An oath is any form of attestation by which a person is bound in conscience to perform an act faithfully and truthfully. 58 Am.Jur.2d, Oath and Affirmation, § 3, p. 844. See, also, 67 C.J.S., Oaths and Affirmations, § 1, p. 4. The jury has a continuing duty. The Legislature, by statute, and the courts, by court rule, have provided for such an oath for jurors. The Supreme Court of Iowa has observed:

'The authorities recognize various kinds of oaths, among which are the oath taken by a witness, the oath of an affiant to attest the truth of a writing, and the qualifying oath, juramentum promission-is, such as the one here in question, which is a pledge or promise, taken by one chosen to perform some duty. * * *

"'All the authorities agree that the failure to take this oath (oath required by the statute) in substantially the form prescribed by law renders all the proceedings invalid * * *'." Miller v. Palo Alto Board of Supervisors, 248 Iowa 1132, 1134, 84 N.W.2d 38, 39 (1957).

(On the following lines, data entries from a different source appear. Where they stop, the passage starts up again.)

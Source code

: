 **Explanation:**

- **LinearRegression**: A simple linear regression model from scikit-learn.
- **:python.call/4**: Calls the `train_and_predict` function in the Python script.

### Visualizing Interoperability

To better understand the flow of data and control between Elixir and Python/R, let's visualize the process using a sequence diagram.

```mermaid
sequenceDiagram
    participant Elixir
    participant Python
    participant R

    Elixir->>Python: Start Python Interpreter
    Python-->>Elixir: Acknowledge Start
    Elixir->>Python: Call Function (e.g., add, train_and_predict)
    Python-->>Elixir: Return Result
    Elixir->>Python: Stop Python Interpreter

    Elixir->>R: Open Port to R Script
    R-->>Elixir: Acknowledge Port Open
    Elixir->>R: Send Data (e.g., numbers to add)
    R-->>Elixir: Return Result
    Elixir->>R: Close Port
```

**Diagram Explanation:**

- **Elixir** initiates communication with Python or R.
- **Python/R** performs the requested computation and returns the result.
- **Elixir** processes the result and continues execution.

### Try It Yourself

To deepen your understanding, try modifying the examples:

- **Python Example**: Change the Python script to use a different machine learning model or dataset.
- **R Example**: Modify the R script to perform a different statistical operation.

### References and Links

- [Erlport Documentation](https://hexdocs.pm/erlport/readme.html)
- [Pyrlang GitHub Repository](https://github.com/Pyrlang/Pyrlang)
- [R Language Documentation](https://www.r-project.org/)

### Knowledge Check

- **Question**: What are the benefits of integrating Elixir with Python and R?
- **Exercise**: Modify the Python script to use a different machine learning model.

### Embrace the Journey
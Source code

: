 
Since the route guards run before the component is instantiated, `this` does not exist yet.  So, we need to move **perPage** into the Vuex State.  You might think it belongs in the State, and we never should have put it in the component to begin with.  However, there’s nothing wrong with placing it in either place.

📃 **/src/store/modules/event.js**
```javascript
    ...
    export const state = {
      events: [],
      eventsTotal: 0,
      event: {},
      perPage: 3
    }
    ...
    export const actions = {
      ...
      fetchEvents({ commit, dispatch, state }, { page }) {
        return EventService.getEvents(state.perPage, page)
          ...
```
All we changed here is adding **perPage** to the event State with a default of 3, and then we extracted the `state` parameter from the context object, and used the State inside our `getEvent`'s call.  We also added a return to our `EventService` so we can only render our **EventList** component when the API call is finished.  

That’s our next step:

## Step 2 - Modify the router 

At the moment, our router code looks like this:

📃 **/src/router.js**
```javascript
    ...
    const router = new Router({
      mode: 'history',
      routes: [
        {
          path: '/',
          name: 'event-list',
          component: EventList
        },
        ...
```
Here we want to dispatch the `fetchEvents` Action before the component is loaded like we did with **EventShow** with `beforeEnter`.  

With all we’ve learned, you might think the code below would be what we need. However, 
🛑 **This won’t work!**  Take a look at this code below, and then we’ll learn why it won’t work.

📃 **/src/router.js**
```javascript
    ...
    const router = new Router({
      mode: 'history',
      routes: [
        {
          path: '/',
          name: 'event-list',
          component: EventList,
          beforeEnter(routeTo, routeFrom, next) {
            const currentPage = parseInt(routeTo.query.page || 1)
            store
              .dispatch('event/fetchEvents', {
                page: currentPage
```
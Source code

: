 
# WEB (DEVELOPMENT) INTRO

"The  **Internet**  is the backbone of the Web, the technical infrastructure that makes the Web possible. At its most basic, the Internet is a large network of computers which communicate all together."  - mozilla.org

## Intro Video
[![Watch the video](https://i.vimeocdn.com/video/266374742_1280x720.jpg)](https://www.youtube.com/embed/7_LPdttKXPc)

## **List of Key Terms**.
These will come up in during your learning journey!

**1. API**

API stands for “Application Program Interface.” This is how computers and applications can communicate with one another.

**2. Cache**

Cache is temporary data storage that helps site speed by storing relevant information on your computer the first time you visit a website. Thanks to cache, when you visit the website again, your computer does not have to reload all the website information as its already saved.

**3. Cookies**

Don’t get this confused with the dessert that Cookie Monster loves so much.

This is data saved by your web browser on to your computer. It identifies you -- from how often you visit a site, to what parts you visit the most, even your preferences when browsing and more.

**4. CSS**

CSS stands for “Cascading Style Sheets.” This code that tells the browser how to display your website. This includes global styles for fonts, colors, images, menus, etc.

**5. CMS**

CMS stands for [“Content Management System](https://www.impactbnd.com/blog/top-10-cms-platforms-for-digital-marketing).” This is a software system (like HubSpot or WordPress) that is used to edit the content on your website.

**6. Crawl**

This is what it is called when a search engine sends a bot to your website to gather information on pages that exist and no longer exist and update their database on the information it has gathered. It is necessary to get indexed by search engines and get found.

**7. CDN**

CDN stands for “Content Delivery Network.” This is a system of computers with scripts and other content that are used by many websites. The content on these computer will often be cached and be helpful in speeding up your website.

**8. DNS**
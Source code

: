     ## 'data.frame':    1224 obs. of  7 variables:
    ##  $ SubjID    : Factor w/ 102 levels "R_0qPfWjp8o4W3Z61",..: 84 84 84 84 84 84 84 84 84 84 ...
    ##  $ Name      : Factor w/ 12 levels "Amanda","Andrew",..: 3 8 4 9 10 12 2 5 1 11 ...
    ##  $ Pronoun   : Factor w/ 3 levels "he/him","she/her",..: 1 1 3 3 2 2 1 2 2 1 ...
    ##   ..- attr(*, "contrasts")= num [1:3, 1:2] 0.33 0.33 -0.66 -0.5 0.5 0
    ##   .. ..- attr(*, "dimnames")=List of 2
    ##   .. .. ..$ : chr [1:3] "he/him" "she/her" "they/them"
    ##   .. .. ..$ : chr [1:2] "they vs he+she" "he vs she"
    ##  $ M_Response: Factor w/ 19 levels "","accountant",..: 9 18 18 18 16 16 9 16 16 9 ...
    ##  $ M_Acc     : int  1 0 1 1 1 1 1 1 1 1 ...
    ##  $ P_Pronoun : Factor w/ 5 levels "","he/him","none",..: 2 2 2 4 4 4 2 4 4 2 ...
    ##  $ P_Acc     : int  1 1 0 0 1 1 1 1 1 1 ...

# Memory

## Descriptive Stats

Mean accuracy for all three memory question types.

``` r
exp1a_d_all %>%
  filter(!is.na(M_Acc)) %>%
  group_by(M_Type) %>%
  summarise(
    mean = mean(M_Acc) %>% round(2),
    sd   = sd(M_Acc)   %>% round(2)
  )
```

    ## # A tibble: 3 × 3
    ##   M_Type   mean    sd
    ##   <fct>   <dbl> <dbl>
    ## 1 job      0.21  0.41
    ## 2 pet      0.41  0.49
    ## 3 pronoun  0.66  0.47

See, also, 58 Am.Jur.2d, New Trial, § 36, p. 224, which states: 'It is essential, in the orderly procedure in a case to be tried before a jury, that the jury be duly sworn, and the failure in a criminal prosecution to swear the jury is regarded as a fatal defect.'

It is apparent that had this trial proceeded to conclusion without a properly impaneled and sworn jury, any resulting conviction would have been invalid. Defendant would have had the right to have any conviction resulting from a nonsworn jury trial overturned on appeal. Jeopardy could not attach in [72 MICHAPP 226] the instant case where the jury was not given the oath which would authorize them to serve as a jury.

II

The conviction cannot be overturned on strict double jeopardy grounds. An analogous argument can be made using the due process clause, U.S.Const., Am. XIV; Const.1963, art. 1, § 17, as the basis for such a contention. Although jeopardy did not technically attach, it could be argued that it is fundamentally unfair to put defendant through a trial twice even though jeopardy did not technically attach. Defendant does point out that our Supreme Court has held:

'The purpose behind the double jeopardy provision of the Fifth Amendment was stated by the United States Supreme Court in Green v. United States, 355 U.S. 184, 187--188, 78 S.Ct. 221 (223), 2 L.Ed.2d 199 (204) (1957), as follows:

"(T)he State with all its resources and power should not be allowed to make repeated attempts to convict an individual for an alleged offense, thereby subjecting him to embarrassment, expense and ordeal and compelling him to live in a continuing state of anxiety and insecurity, as well as enhancing the possibility that even though innocent he may be found guilty.' People v. Grimmett, 388 Mich. 590, 597, 202 N.W.2d 278, 281 (1972). (footnotes omitted.)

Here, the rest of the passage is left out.